AVAILABLE RECORDS:
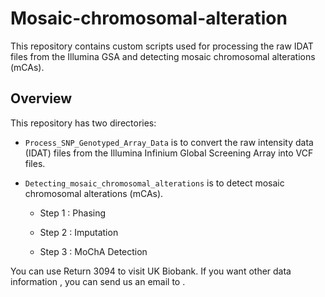# Mosaic-chromosomal-alteration

This repository contains custom scripts used for processing the raw IDAT files from the Illumina GSA and detecting mosaic chromosomal alterations (mCAs). 

## **Overview**

This repository has two directories:

+ `Process_SNP_Genotyped_Array_Data` is to convert the raw intensity data (IDAT) files from the Illumina Infinium Global Screening Array into VCF files. 

+ `Detecting_mosaic_chromosomal_alterations` is to detect mosaic chromosomal alterations (mCAs). 

    + Step 1 : Phasing

    + Step 2 : Imputation

    + Step 3 : MoChA Detection

You can use Return 3094 to visit UK Biobank. If you want other data information , you can send us an email to .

WHAT TO DO: Repeat each line of the material, unaltered, from the first through the line with "This repository has", and include no pictures.

PROBLEM SOLUTION:
# Mosaic-chromosomal-alteration

This repository contains custom scripts used for processing the raw IDAT files from the Illumina GSA and detecting mosaic chromosomal alterations (mCAs). 

## **Overview**

This repository has two directories:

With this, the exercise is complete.